_Exercise directions_
Please filter the data below down to the lines holding the string "that".

_The data_
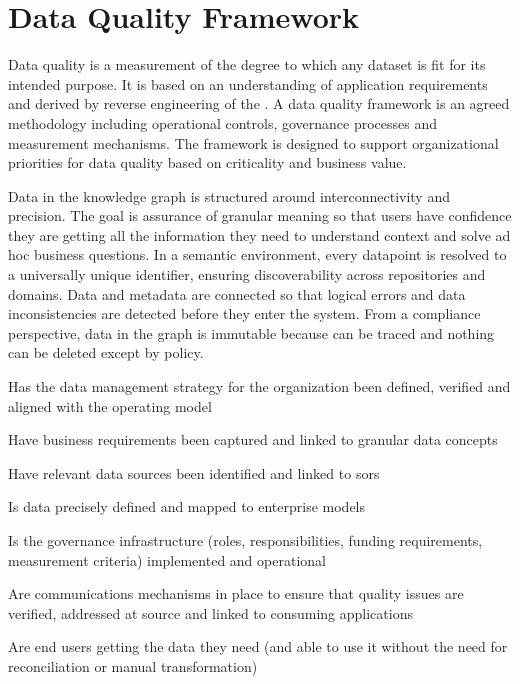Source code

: \section{Data Quality Framework}\label{sec:ekgmm-b-3-1} %

Data quality is a measurement of the degree to which any dataset is fit for its intended purpose.
It is based on an understanding of application requirements and derived by reverse engineering of the
.
A data quality framework is an agreed methodology including operational controls, governance processes and
measurement mechanisms.
The framework is designed to support organizational priorities for data quality based on criticality and business value.

\kgmmekgrationalesection

Data in the knowledge graph is structured around interconnectivity and precision.
The goal is assurance of granular meaning so that users have confidence they are getting all the information they
need to understand context and solve ad hoc business questions.
In a semantic environment, every datapoint is resolved to a universally unique identifier, ensuring discoverability
across repositories and domains.
Data and metadata are connected so that logical errors and data inconsistencies are detected before they enter
the system.
From a compliance perspective, data in the graph is immutable because  can be traced and
nothing can be deleted except by policy.

\kgmmcorequestionssection

\begin{core-questions}

  \item [\thesection.1] Has the data management strategy for the organization been defined, verified and aligned
                        with the operating model
  \item [\thesection.2] Have business requirements been captured and linked to granular data concepts
  \item [\thesection.3] Have relevant data sources been identified and linked to \glspl{sor}
  \item [\thesection.4] Is data precisely defined and mapped to enterprise models
  \item [\thesection.5] Is the governance infrastructure (roles, responsibilities, funding requirements,
                        measurement criteria) imple\-mented and operational
  \item [\thesection.6] Are communications mechanisms in place to ensure that quality issues are verified,
                        addressed at source and linked to consuming applications
  \item [\thesection.7] Are end users getting the data they need (and able to use it without the need for
                        reconciliation or manual transformation)

\end{core-questions}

_Task answer_
The goal is assurance of granular meaning so that users have confidence they are getting all the information they
Data and metadata are connected so that logical errors and data inconsistencies are detected before they enter
  \item [\thesection.6] Are communications mechanisms in place to ensure that quality issues are verified,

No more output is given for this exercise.